The infinite cyclic group [itex]\langle a \rangle = \{a^n : n \in \mathbb{Z}\}[/itex] is trivially isomorphic to [itex]\mathbb{Z}[/itex], the group of integers under addition (given the definition of [itex]a^n[/itex] this is essentially a tautology).

For any group G, and any [itex]g \in G[/itex], [itex]\phi_g : \mathbb{Z} \to G : n \mapsto g^n[/itex] is an obvious homomorphism (given the definition of [itex]g^n[/itex] this is essentially a tautology).
 
  • #5
I guess my main confusion is in how we necessarily know a homomorphism is well-defined. If we have to check all 'representatives' of a group, how do you know what a representative is? (like, is 1+1 a representative for 2, since 1+1=2?).

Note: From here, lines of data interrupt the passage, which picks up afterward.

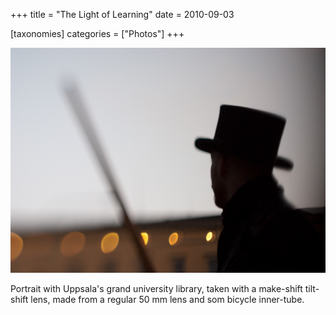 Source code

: +++
title = "The Light of Learning"
date = 2010-09-03

[taxonomies]
categories = ["Photos"]
+++

![The Light of Learning](the-light-of-learning.jpeg)

Portrait with Uppsala's grand university library, taken with a make-shift tilt-shift lens, made from a regular 50 mm lens and som bicycle inner-tube.
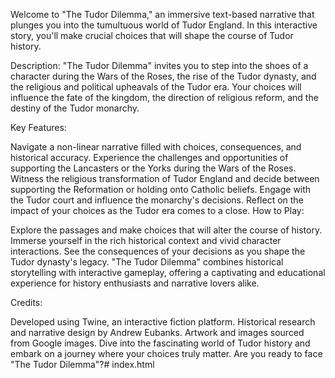 Welcome to "The Tudor Dilemma," an immersive text-based narrative that plunges you into the tumultuous world of Tudor England. In this interactive story, you'll make crucial choices that will shape the course of Tudor history.

Description:
"The Tudor Dilemma" invites you to step into the shoes of a character during the Wars of the Roses, the rise of the Tudor dynasty, and the religious and political upheavals of the Tudor era. Your choices will influence the fate of the kingdom, the direction of religious reform, and the destiny of the Tudor monarchy.

Key Features:

Navigate a non-linear narrative filled with choices, consequences, and historical accuracy.
Experience the challenges and opportunities of supporting the Lancasters or the Yorks during the Wars of the Roses.
Witness the religious transformation of Tudor England and decide between supporting the Reformation or holding onto Catholic beliefs.
Engage with the Tudor court and influence the monarchy's decisions.
Reflect on the impact of your choices as the Tudor era comes to a close.
How to Play:

Explore the passages and make choices that will alter the course of history.
Immerse yourself in the rich historical context and vivid character interactions.
See the consequences of your decisions as you shape the Tudor dynasty's legacy.
"The Tudor Dilemma" combines historical storytelling with interactive gameplay, offering a captivating and educational experience for history enthusiasts and narrative lovers alike.

Credits:

Developed using Twine, an interactive fiction platform.
Historical research and narrative design by Andrew Eubanks.
Artwork and images sourced from Google images.
Dive into the fascinating world of Tudor history and embark on a journey where your choices truly matter. Are you ready to face "The Tudor Dilemma"?# index.html
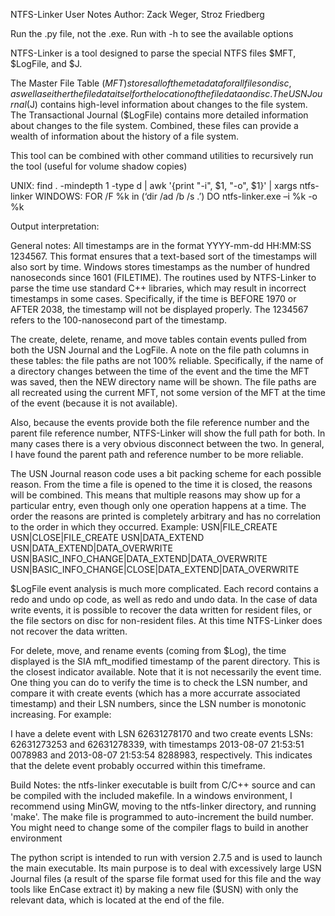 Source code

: ﻿NTFS-Linker User Notes
Author: Zack Weger, Stroz Friedberg

Run the .py file, not the .exe. Run with -h to see the available options

NTFS-Linker is a tool designed to parse the special NTFS files $MFT, $LogFile, and $J. 

The Master File Table ($MFT) stores all of the metadata for all files on disc, as well as either the file data itself or the location of the file data on disc.
The USN Journal ($J) contains high-level information about changes to the file system.
The Transactional Journal ($LogFile) contains more detailed information about changes to the file system.
Combined, these files can provide a wealth of information about the history of a file system.


This tool can be combined with other command utilities to recursively run the tool (useful for volume shadow copies)


UNIX: 
find  . -mindepth 1 -type d | awk '{print "-i", $1, "-o", $1}' | xargs ntfs-linker
WINDOWS:
FOR /F %k in (‘dir /ad /b /s .’) DO ntfs-linker.exe –i %k -o %k



Output interpretation:

General notes:
All timestamps are in the format YYYY-mm-dd HH:MM:SS 1234567. This format ensures that a text-based sort of the timestamps will also sort by time.
Windows stores timestamps as the number of hundred nanoseconds since 1601 (FILETIME). The routines used by NTFS-Linker to parse the time use standard C++ libraries, which may result in incorrect timestamps in some cases.
Specifically, if the time is BEFORE 1970 or AFTER 2038, the timestamp will not be displayed properly.
The 1234567 refers to the 100-nanosecond part of the timestamp.

The create, delete, rename, and move tables contain events pulled from both the USN Journal and the LogFile. A note on the file path columns in these tables:
the file paths are not 100% reliable. Specifically, if the name of a directory changes between the time of the event and the time the MFT was saved, then the NEW
directory name will be shown. The file paths are all recreated using the current MFT, not some version of the MFT at the time of the event (because it is not available).

Also, because the events provide both the file reference number and the parent file reference number, NTFS-Linker will show the full path for both. In many cases there is a very obvious disconnect between the two. In general, I have found the parent path and reference number to be more reliable.

The USN Journal reason code uses a bit packing scheme for each possible reason. From the time a file is opened to the time it is closed, the reasons will be combined.
This means that multiple reasons may show up for a particular entry, even though only one operation happens at a time. The order the reasons are printed is completely arbitrary and has no correlation to the order in which they occurred.
Example:
USN|FILE_CREATE
USN|CLOSE|FILE_CREATE
USN|DATA_EXTEND
USN|DATA_EXTEND|DATA_OVERWRITE
USN|BASIC_INFO_CHANGE|DATA_EXTEND|DATA_OVERWRITE
USN|BASIC_INFO_CHANGE|CLOSE|DATA_EXTEND|DATA_OVERWRITE


$LogFile event analysis is much more complicated.  Each record contains a redo and undo op code, as well as redo and undo data. In the case of data write events, it is possible to recover the data written for resident files, or the file sectors on disc for non-resident files.
At this time NTFS-Linker does not recover the data written.

For delete, move, and rename events (coming from $Log), the time displayed is the SIA mft_modified timestamp of the parent directory. This is the closest indicator available. Note that it is not necessarily the event time. One thing you can do to verify the time is to check the LSN number, and compare it with create events (which has a more accurrate associated timestamp) and their LSN numbers, since the LSN number is monotonic increasing. For example:

I have a delete event with LSN 62631278170 and two create events LSNs: 62631273253 and 62631278339, with timestamps 2013-08-07 21:53:51 0078983 and 2013-08-07 21:53:54 8288983, respectively. This indicates that the delete event probably occurred within this timeframe.

Build Notes:
the ntfs-linker executable is built from C/C++ source and can be compiled with the included makefile. In a windows environment, I recommend using MinGW, moving to the ntfs-linker directory, and running 'make'. The make file is programmed to auto-increment the build number. You might need to change some of the compiler flags to build in another environment

The python script is intended to run with version 2.7.5 and is used to launch the main executable. Its main purpose is to deal with excessively large USN Journal files (a result of the sparse file format used for this file and the way tools like EnCase extract it) by making a new file ($USN) with only the relevant data, which is located at the end of the file.



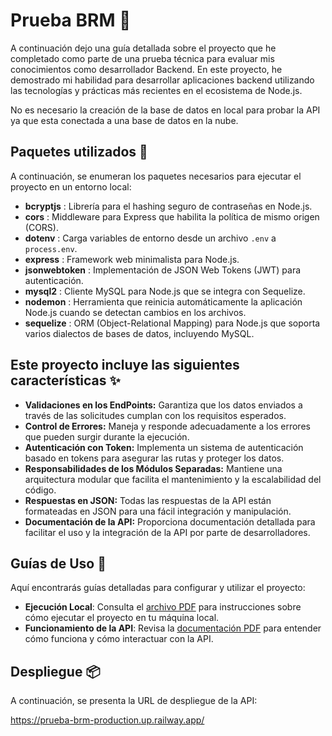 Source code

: # Prueba BRM 🧩

 A continuación dejo una guía detallada sobre el proyecto que he completado como parte de una prueba técnica para evaluar mis conocimientos como desarrollador Backend. En este proyecto, he demostrado mi habilidad para desarrollar aplicaciones backend utilizando las tecnologías y prácticas más recientes en el ecosistema de Node.js.
 

No es necesario la creación de la base de datos en local para probar la API ya que esta conectada a una base de datos en la nube.

 
## Paquetes utilizados 🔧
A continuación, se enumeran los paquetes necesarios para ejecutar el proyecto en un entorno local:

- **bcryptjs** : Librería para el hashing seguro de contraseñas en Node.js.
- **cors** : Middleware para Express que habilita la política de mismo origen (CORS).
- **dotenv** : Carga variables de entorno desde un archivo `.env` a `process.env`.
- **express** : Framework web minimalista para Node.js.
- **jsonwebtoken** : Implementación de JSON Web Tokens (JWT) para autenticación.
- **mysql2** : Cliente MySQL para Node.js que se integra con Sequelize.
- **nodemon** : Herramienta que reinicia automáticamente la aplicación Node.js cuando se detectan cambios en los archivos.
- **sequelize** : ORM (Object-Relational Mapping) para Node.js que soporta varios dialectos de bases de datos, incluyendo MySQL.

 
 
## Este proyecto incluye las siguientes características ✨

- **Validaciones en los EndPoints:** Garantiza que los datos enviados a través de las solicitudes cumplan con los requisitos esperados.
- **Control de Errores:** Maneja y responde adecuadamente a los errores que pueden surgir durante la ejecución.
- **Autenticación con Token:** Implementa un sistema de autenticación basado en tokens para asegurar las rutas y proteger los datos.
- **Responsabilidades de los Módulos Separadas:** Mantiene una arquitectura modular que facilita el mantenimiento y la escalabilidad del código.
- **Respuestas en JSON:** Todas las respuestas de la API están formateadas en JSON para una fácil integración y manipulación.
- **Documentación de la API:** Proporciona documentación detallada para facilitar el uso y la integración de la API por parte de desarrolladores.



## Guías de Uso 🛞

Aquí encontrarás guías detalladas para configurar y utilizar el proyecto:

- **Ejecución Local**: Consulta el [archivo PDF](https://drive.google.com/file/d/1OELtFZY2wFC048v7deo6dSJ7yXwFbs-A/view?usp=sharing) para instrucciones sobre cómo ejecutar el proyecto en tu máquina local.
- **Funcionamiento de la API**: Revisa la [documentación PDF](https://drive.google.com/file/d/1-UkTmCTxR7jTGE8aWWfU9JjD9zqmsWls/view?usp=sharing) para entender cómo funciona y cómo interactuar con la API.


## Despliegue 📦 
A continuación, se presenta la URL de despliegue de la API:

https://prueba-brm-production.up.railway.app/ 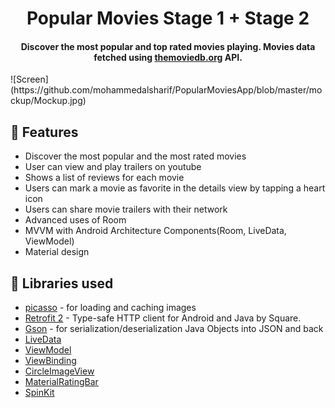 <h1 align="center">Popular Movies Stage 1 + Stage 2</h1>
<h4 align="center">
	Discover the most popular and top rated movies playing. Movies data fetched using <a href="https://www.themoviedb.org/">themoviedb.org</a> API.
</h4>
![Screen](https://github.com/mohammedalsharif/PopularMoviesApp/blob/master/mockup/Mockup.jpg)

## 🌟 Features
*   Discover the most popular and the most rated movies
*   User can view and play trailers on youtube 
*   Shows a list of reviews for each movie
*   Users can mark a movie as favorite in the details view by tapping a heart icon 
*   Users can share movie trailers with their network
*   Advanced uses of Room
*   MVVM with Android Architecture Components(Room, LiveData, ViewModel)
*   Material design

## 📃 Libraries used

*   [picasso](https://github.com/square/picasso) - for loading and caching images 
*   [Retrofit 2](https://github.com/square/retrofit) - Type-safe HTTP client for Android and Java by Square. 
*   [Gson](https://github.com/google/gson) - for serialization/deserialization Java Objects into JSON and back
*   [LiveData](https://developer.android.com/topic/libraries/architecture/livedata)
*   [ViewModel](https://developer.android.com/topic/libraries/architecture/viewmodel)
*   [ViewBinding](https://developer.android.com/topic/libraries/view-binding)
*   [CircleImageView](https://github.com/hdodenhof/CircleImageView)
*   [MaterialRatingBar](https://github.com/zhanghai/MaterialRatingBar)
*   [SpinKit](https://github.com/ybq/Android-SpinKit)

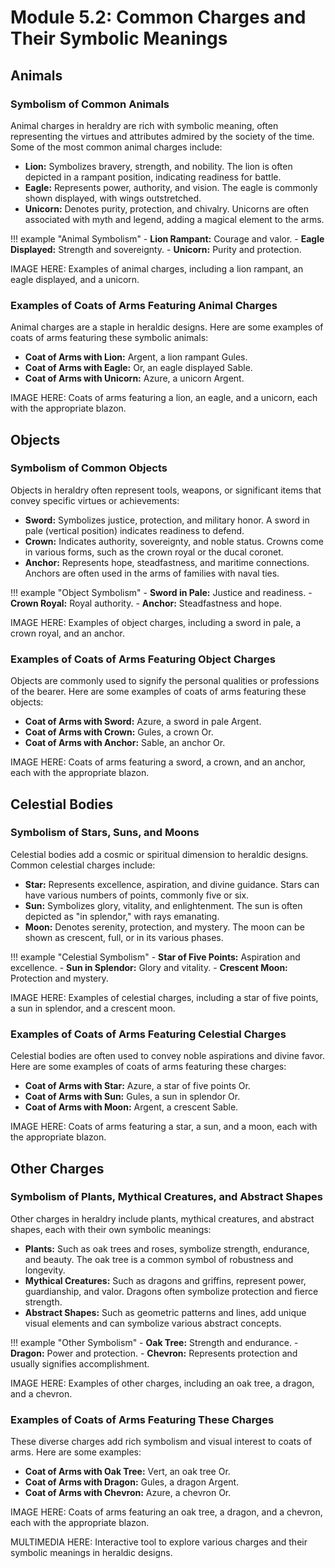 # Module 5.2: Common Charges and Their Symbolic Meanings

## Animals

### Symbolism of Common Animals

Animal charges in heraldry are rich with symbolic meaning, often representing the virtues and attributes admired by the society of the time. Some of the most common animal charges include:

- **Lion:** Symbolizes bravery, strength, and nobility. The lion is often depicted in a rampant position, indicating readiness for battle.
- **Eagle:** Represents power, authority, and vision. The eagle is commonly shown displayed, with wings outstretched.
- **Unicorn:** Denotes purity, protection, and chivalry. Unicorns are often associated with myth and legend, adding a magical element to the arms.

!!! example "Animal Symbolism"
    - **Lion Rampant:** Courage and valor.
    - **Eagle Displayed:** Strength and sovereignty.
    - **Unicorn:** Purity and protection.

IMAGE HERE: Examples of animal charges, including a lion rampant, an eagle displayed, and a unicorn.

### Examples of Coats of Arms Featuring Animal Charges

Animal charges are a staple in heraldic designs. Here are some examples of coats of arms featuring these symbolic animals:

- **Coat of Arms with Lion:** Argent, a lion rampant Gules.
- **Coat of Arms with Eagle:** Or, an eagle displayed Sable.
- **Coat of Arms with Unicorn:** Azure, a unicorn Argent.

IMAGE HERE: Coats of arms featuring a lion, an eagle, and a unicorn, each with the appropriate blazon.

## Objects

### Symbolism of Common Objects

Objects in heraldry often represent tools, weapons, or significant items that convey specific virtues or achievements:

- **Sword:** Symbolizes justice, protection, and military honor. A sword in pale (vertical position) indicates readiness to defend.
- **Crown:** Indicates authority, sovereignty, and noble status. Crowns come in various forms, such as the crown royal or the ducal coronet.
- **Anchor:** Represents hope, steadfastness, and maritime connections. Anchors are often used in the arms of families with naval ties.

!!! example "Object Symbolism"
    - **Sword in Pale:** Justice and readiness.
    - **Crown Royal:** Royal authority.
    - **Anchor:** Steadfastness and hope.

IMAGE HERE: Examples of object charges, including a sword in pale, a crown royal, and an anchor.

### Examples of Coats of Arms Featuring Object Charges

Objects are commonly used to signify the personal qualities or professions of the bearer. Here are some examples of coats of arms featuring these objects:

- **Coat of Arms with Sword:** Azure, a sword in pale Argent.
- **Coat of Arms with Crown:** Gules, a crown Or.
- **Coat of Arms with Anchor:** Sable, an anchor Or.

IMAGE HERE: Coats of arms featuring a sword, a crown, and an anchor, each with the appropriate blazon.

## Celestial Bodies

### Symbolism of Stars, Suns, and Moons

Celestial bodies add a cosmic or spiritual dimension to heraldic designs. Common celestial charges include:

- **Star:** Represents excellence, aspiration, and divine guidance. Stars can have various numbers of points, commonly five or six.
- **Sun:** Symbolizes glory, vitality, and enlightenment. The sun is often depicted as "in splendor," with rays emanating.
- **Moon:** Denotes serenity, protection, and mystery. The moon can be shown as crescent, full, or in its various phases.

!!! example "Celestial Symbolism"
    - **Star of Five Points:** Aspiration and excellence.
    - **Sun in Splendor:** Glory and vitality.
    - **Crescent Moon:** Protection and mystery.

IMAGE HERE: Examples of celestial charges, including a star of five points, a sun in splendor, and a crescent moon.

### Examples of Coats of Arms Featuring Celestial Charges

Celestial bodies are often used to convey noble aspirations and divine favor. Here are some examples of coats of arms featuring these charges:

- **Coat of Arms with Star:** Azure, a star of five points Or.
- **Coat of Arms with Sun:** Gules, a sun in splendor Or.
- **Coat of Arms with Moon:** Argent, a crescent Sable.

IMAGE HERE: Coats of arms featuring a star, a sun, and a moon, each with the appropriate blazon.

## Other Charges

### Symbolism of Plants, Mythical Creatures, and Abstract Shapes

Other charges in heraldry include plants, mythical creatures, and abstract shapes, each with their own symbolic meanings:

- **Plants:** Such as oak trees and roses, symbolize strength, endurance, and beauty. The oak tree is a common symbol of robustness and longevity.
- **Mythical Creatures:** Such as dragons and griffins, represent power, guardianship, and valor. Dragons often symbolize protection and fierce strength.
- **Abstract Shapes:** Such as geometric patterns and lines, add unique visual elements and can symbolize various abstract concepts.

!!! example "Other Symbolism"
    - **Oak Tree:** Strength and endurance.
    - **Dragon:** Power and protection.
    - **Chevron:** Represents protection and usually signifies accomplishment.

IMAGE HERE: Examples of other charges, including an oak tree, a dragon, and a chevron.

### Examples of Coats of Arms Featuring These Charges

These diverse charges add rich symbolism and visual interest to coats of arms. Here are some examples:

- **Coat of Arms with Oak Tree:** Vert, an oak tree Or.
- **Coat of Arms with Dragon:** Gules, a dragon Argent.
- **Coat of Arms with Chevron:** Azure, a chevron Or.

IMAGE HERE: Coats of arms featuring an oak tree, a dragon, and a chevron, each with the appropriate blazon.

MULTIMEDIA HERE: Interactive tool to explore various charges and their symbolic meanings in heraldic designs.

Wikipedia says that a function is well defined if it doesn't depend on the 'form' of the input, but what does the form of the input really mean?
 
  • #6
[itex]^{}[/itex]
sammycaps said:
I guess my main confusion is in how we necessarily know a homomorphism is well-defined. If we have to check all 'representatives' of a group, how do you know what a representative is? (like, is 1+1 a representative for 2, since 1+1=2?).

Wikipedia says that a function is well defined if it doesn't depend on the 'form' of the input, but what does the form of the input really mean?

For free groups you only need to know the value on generators. You always get a homomorphism by extension. In a free group there are not two different words that are equal because this would be a relation.

For instance if a[itex]^{2}[/itex] was equal to ab then you would have the relation
a[itex]^{2}[/itex]b[itex]^{-1}[/itex]a[itex]^{-1}[/itex] = 1. That can not happen in a free group.

Notice that in the infinite cyclic group the word aaaaa is the same as the word a[itex]^{5}[/itex]
 
  • #7
sammycaps said:
I guess my main confusion is in how we necessarily know a homomorphism is well-defined. If we have to check all 'representatives' of a group, how do you know what a representative is? (like, is 1+1 a representative for 2, since 1+1=2?).

There is a fundamental principle that equal objects may always be substituted for each other. It follows that if [itex]x = y[/itex] then trivially [itex]f(x) = f(y)[/itex].

The problem with well-definedness arises if you have a function [itex]f : X \to Y[/itex] and an equivalence relation R on X, and you want to be able to define [itex]g : X/R \to Y[/itex] in terms of [itex]f[/itex], so that [itex]g : [x] \to f(x)[/itex]. For that to make sense you must get the same value of [itex]f(y)[/itex] whichever [itex]y \in [x][/itex] you choose. Thus for the definition to make sense, you must have [itex]f(x) = f(y)[/itex] whenever xRy.

But that's not the situation when you define a homomorphism on a free group by extension from its values on generators. Instead you're defining f(x) for particular values of [itex]x \in X[/itex] in such a way that you can determine f(y) for all other [itex]y \in X[/itex] uniquely from those values.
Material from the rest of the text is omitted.